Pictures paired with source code
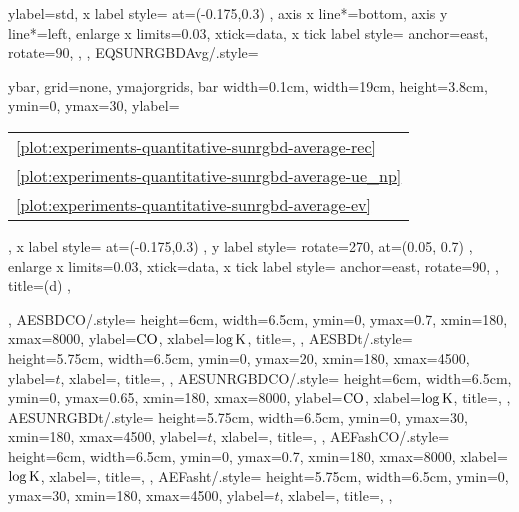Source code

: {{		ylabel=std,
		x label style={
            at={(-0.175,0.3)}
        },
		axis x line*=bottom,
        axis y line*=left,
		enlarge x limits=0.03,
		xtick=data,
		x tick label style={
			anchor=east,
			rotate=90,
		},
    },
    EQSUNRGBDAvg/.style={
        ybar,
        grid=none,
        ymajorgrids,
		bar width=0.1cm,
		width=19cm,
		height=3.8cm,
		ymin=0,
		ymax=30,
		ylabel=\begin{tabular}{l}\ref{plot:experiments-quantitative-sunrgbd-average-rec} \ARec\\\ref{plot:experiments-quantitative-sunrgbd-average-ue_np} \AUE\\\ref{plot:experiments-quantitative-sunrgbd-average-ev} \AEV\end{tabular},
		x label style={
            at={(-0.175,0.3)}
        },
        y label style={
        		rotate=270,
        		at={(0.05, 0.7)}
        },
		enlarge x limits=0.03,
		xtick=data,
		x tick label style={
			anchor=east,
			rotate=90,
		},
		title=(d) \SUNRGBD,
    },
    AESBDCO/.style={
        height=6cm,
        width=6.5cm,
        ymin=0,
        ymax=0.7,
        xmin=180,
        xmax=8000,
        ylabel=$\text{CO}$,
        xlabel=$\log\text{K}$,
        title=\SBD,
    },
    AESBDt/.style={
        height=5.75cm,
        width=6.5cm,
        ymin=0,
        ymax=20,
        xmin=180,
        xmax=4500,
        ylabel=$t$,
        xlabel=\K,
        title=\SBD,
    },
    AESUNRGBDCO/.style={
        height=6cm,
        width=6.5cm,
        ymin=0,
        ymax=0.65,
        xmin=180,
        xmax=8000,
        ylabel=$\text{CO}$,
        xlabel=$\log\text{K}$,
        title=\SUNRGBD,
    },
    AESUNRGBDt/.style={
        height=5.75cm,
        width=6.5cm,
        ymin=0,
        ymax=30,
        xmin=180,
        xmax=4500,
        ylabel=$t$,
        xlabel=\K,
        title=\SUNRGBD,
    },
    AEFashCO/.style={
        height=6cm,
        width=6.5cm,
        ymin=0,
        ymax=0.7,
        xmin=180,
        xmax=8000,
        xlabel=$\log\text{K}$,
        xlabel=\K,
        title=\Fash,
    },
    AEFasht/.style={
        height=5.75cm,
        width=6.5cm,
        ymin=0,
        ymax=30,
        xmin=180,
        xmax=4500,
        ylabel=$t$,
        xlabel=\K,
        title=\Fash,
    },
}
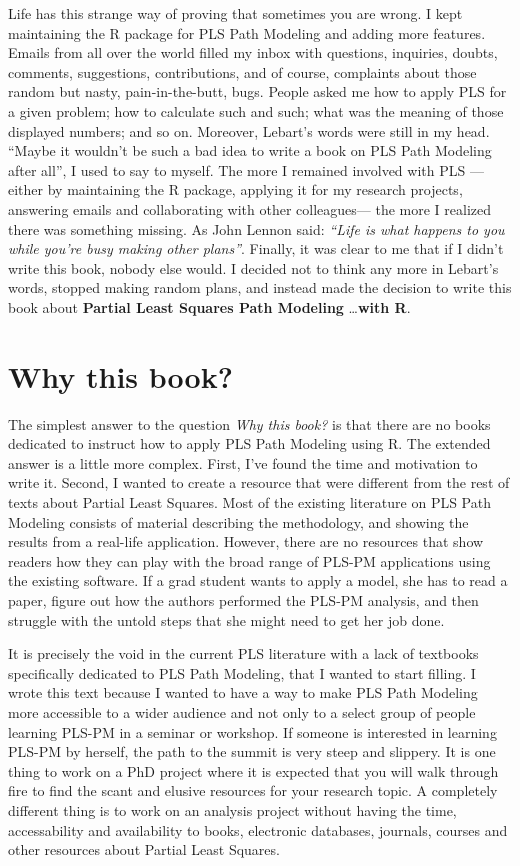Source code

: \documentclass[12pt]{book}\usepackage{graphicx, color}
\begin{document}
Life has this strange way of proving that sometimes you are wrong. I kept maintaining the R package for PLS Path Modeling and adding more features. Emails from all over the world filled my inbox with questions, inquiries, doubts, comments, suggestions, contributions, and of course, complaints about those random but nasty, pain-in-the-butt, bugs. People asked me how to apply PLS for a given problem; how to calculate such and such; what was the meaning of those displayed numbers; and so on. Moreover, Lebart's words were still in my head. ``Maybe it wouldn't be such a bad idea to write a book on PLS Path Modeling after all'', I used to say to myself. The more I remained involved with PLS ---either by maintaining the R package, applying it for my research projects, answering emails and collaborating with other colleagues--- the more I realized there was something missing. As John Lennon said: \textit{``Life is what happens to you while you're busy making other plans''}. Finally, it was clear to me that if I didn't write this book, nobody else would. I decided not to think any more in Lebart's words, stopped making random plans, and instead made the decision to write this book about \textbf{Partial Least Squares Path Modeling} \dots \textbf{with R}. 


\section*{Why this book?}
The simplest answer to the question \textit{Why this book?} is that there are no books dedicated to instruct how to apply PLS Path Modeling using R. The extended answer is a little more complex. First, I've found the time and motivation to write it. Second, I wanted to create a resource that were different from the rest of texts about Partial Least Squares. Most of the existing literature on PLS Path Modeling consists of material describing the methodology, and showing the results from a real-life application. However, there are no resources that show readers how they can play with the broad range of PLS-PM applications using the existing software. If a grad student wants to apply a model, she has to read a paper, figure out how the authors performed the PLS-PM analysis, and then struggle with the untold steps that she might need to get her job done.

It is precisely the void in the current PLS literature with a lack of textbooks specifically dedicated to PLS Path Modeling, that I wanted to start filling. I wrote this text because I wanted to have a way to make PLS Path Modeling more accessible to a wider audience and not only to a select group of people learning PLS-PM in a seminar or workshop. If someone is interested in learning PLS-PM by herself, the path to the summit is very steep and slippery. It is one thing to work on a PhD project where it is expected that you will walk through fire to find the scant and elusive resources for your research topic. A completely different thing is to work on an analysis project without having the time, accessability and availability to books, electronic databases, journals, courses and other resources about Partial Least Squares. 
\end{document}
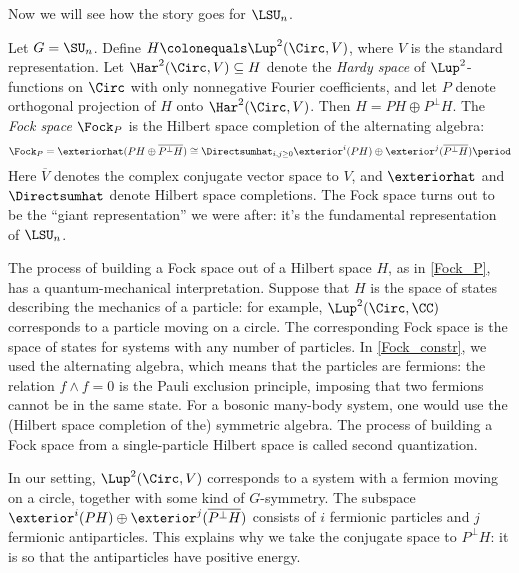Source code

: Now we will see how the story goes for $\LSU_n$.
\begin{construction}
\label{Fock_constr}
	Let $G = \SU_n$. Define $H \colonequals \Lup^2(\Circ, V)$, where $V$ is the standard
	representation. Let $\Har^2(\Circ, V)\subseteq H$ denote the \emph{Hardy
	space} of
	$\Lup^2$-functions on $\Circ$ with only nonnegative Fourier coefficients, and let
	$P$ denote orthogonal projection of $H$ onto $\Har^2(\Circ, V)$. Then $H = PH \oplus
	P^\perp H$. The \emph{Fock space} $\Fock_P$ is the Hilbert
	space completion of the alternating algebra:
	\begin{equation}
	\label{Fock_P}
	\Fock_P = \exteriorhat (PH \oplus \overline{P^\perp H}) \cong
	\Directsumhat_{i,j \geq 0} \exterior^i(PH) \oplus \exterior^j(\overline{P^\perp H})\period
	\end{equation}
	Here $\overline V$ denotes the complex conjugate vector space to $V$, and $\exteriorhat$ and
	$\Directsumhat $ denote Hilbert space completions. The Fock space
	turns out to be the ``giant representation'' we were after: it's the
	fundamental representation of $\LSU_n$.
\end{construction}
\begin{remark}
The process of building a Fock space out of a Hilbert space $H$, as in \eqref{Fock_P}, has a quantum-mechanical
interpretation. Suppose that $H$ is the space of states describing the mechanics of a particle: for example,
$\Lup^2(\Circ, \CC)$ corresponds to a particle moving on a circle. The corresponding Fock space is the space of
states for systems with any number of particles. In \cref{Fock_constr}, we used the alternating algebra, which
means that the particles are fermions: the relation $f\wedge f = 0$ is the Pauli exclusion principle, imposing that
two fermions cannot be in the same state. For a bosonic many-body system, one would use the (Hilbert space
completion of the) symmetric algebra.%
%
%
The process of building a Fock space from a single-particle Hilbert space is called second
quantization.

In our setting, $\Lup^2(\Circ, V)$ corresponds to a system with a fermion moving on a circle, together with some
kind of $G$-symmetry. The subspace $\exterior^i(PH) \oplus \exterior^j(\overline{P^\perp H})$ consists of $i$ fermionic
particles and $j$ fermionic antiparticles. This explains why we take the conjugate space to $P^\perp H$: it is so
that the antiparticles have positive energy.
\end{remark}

### Your task
Pictures are to be left out; all else in the entries above is to be quoted exactly.

### Written answer
Source code

: {{		ylabel=std,
		x label style={
            at={(-0.175,0.3)}
        },
		axis x line*=bottom,
        axis y line*=left,
		enlarge x limits=0.03,
		xtick=data,
		x tick label style={
			anchor=east,
			rotate=90,
		},
    },
    EQSUNRGBDAvg/.style={
        ybar,
        grid=none,
        ymajorgrids,
		bar width=0.1cm,
		width=19cm,
		height=3.8cm,
		ymin=0,
		ymax=30,
		ylabel=\begin{tabular}{l}\ref{plot:experiments-quantitative-sunrgbd-average-rec} \ARec\\\ref{plot:experiments-quantitative-sunrgbd-average-ue_np} \AUE\\\ref{plot:experiments-quantitative-sunrgbd-average-ev} \AEV\end{tabular},
		x label style={
            at={(-0.175,0.3)}
        },
        y label style={
        		rotate=270,
        		at={(0.05, 0.7)}
        },
		enlarge x limits=0.03,
		xtick=data,
		x tick label style={
			anchor=east,
			rotate=90,
		},
		title=(d) \SUNRGBD,
    },
    AESBDCO/.style={
        height=6cm,
        width=6.5cm,
        ymin=0,
        ymax=0.7,
        xmin=180,
        xmax=8000,
        ylabel=$\text{CO}$,
        xlabel=$\log\text{K}$,
        title=\SBD,
    },
    AESBDt/.style={
        height=5.75cm,
        width=6.5cm,
        ymin=0,
        ymax=20,
        xmin=180,
        xmax=4500,
        ylabel=$t$,
        xlabel=\K,
        title=\SBD,
    },
    AESUNRGBDCO/.style={
        height=6cm,
        width=6.5cm,
        ymin=0,
        ymax=0.65,
        xmin=180,
        xmax=8000,
        ylabel=$\text{CO}$,
        xlabel=$\log\text{K}$,
        title=\SUNRGBD,
    },
    AESUNRGBDt/.style={
        height=5.75cm,
        width=6.5cm,
        ymin=0,
        ymax=30,
        xmin=180,
        xmax=4500,
        ylabel=$t$,
        xlabel=\K,
        title=\SUNRGBD,
    },
    AEFashCO/.style={
        height=6cm,
        width=6.5cm,
        ymin=0,
        ymax=0.7,
        xmin=180,
        xmax=8000,
        xlabel=$\log\text{K}$,
        xlabel=\K,
        title=\Fash,
    },
    AEFasht/.style={
        height=5.75cm,
        width=6.5cm,
        ymin=0,
        ymax=30,
        xmin=180,
        xmax=4500,
        ylabel=$t$,
        xlabel=\K,
        title=\Fash,
    },
}
Source code

: \documentclass[12pt]{book}\usepackage{graphicx, color}
\begin{document}
Life has this strange way of proving that sometimes you are wrong. I kept maintaining the R package for PLS Path Modeling and adding more features. Emails from all over the world filled my inbox with questions, inquiries, doubts, comments, suggestions, contributions, and of course, complaints about those random but nasty, pain-in-the-butt, bugs. People asked me how to apply PLS for a given problem; how to calculate such and such; what was the meaning of those displayed numbers; and so on. Moreover, Lebart's words were still in my head. ``Maybe it wouldn't be such a bad idea to write a book on PLS Path Modeling after all'', I used to say to myself. The more I remained involved with PLS ---either by maintaining the R package, applying it for my research projects, answering emails and collaborating with other colleagues--- the more I realized there was something missing. As John Lennon said: \textit{``Life is what happens to you while you're busy making other plans''}. Finally, it was clear to me that if I didn't write this book, nobody else would. I decided not to think any more in Lebart's words, stopped making random plans, and instead made the decision to write this book about \textbf{Partial Least Squares Path Modeling} \dots \textbf{with R}. 


\section*{Why this book?}
The simplest answer to the question \textit{Why this book?} is that there are no books dedicated to instruct how to apply PLS Path Modeling using R. The extended answer is a little more complex. First, I've found the time and motivation to write it. Second, I wanted to create a resource that were different from the rest of texts about Partial Least Squares. Most of the existing literature on PLS Path Modeling consists of material describing the methodology, and showing the results from a real-life application. However, there are no resources that show readers how they can play with the broad range of PLS-PM applications using the existing software. If a grad student wants to apply a model, she has to read a paper, figure out how the authors performed the PLS-PM analysis, and then struggle with the untold steps that she might need to get her job done.

It is precisely the void in the current PLS literature with a lack of textbooks specifically dedicated to PLS Path Modeling, that I wanted to start filling. I wrote this text because I wanted to have a way to make PLS Path Modeling more accessible to a wider audience and not only to a select group of people learning PLS-PM in a seminar or workshop. If someone is interested in learning PLS-PM by herself, the path to the summit is very steep and slippery. It is one thing to work on a PhD project where it is expected that you will walk through fire to find the scant and elusive resources for your research topic. A completely different thing is to work on an analysis project without having the time, accessability and availability to books, electronic databases, journals, courses and other resources about Partial Least Squares. 
\end{document}
Source code

: Now we will see how the story goes for $\LSU_n$.
\begin{construction}
\label{Fock_constr}
	Let $G = \SU_n$. Define $H \colonequals \Lup^2(\Circ, V)$, where $V$ is the standard
	representation. Let $\Har^2(\Circ, V)\subseteq H$ denote the \emph{Hardy
	space} of
	$\Lup^2$-functions on $\Circ$ with only nonnegative Fourier coefficients, and let
	$P$ denote orthogonal projection of $H$ onto $\Har^2(\Circ, V)$. Then $H = PH \oplus
	P^\perp H$. The \emph{Fock space} $\Fock_P$ is the Hilbert
	space completion of the alternating algebra:
	\begin{equation}
	\label{Fock_P}
	\Fock_P = \exteriorhat (PH \oplus \overline{P^\perp H}) \cong
	\Directsumhat_{i,j \geq 0} \exterior^i(PH) \oplus \exterior^j(\overline{P^\perp H})\period
	\end{equation}
	Here $\overline V$ denotes the complex conjugate vector space to $V$, and $\exteriorhat$ and
	$\Directsumhat $ denote Hilbert space completions. The Fock space
	turns out to be the ``giant representation'' we were after: it's the
	fundamental representation of $\LSU_n$.
\end{construction}
\begin{remark}
The process of building a Fock space out of a Hilbert space $H$, as in \eqref{Fock_P}, has a quantum-mechanical
interpretation. Suppose that $H$ is the space of states describing the mechanics of a particle: for example,
$\Lup^2(\Circ, \CC)$ corresponds to a particle moving on a circle. The corresponding Fock space is the space of
states for systems with any number of particles. In \cref{Fock_constr}, we used the alternating algebra, which
means that the particles are fermions: the relation $f\wedge f = 0$ is the Pauli exclusion principle, imposing that
two fermions cannot be in the same state. For a bosonic many-body system, one would use the (Hilbert space
completion of the) symmetric algebra.%
%
%
The process of building a Fock space from a single-particle Hilbert space is called second
quantization.

In our setting, $\Lup^2(\Circ, V)$ corresponds to a system with a fermion moving on a circle, together with some
kind of $G$-symmetry. The subspace $\exterior^i(PH) \oplus \exterior^j(\overline{P^\perp H})$ consists of $i$ fermionic
particles and $j$ fermionic antiparticles. This explains why we take the conjugate space to $P^\perp H$: it is so
that the antiparticles have positive energy.
\end{remark}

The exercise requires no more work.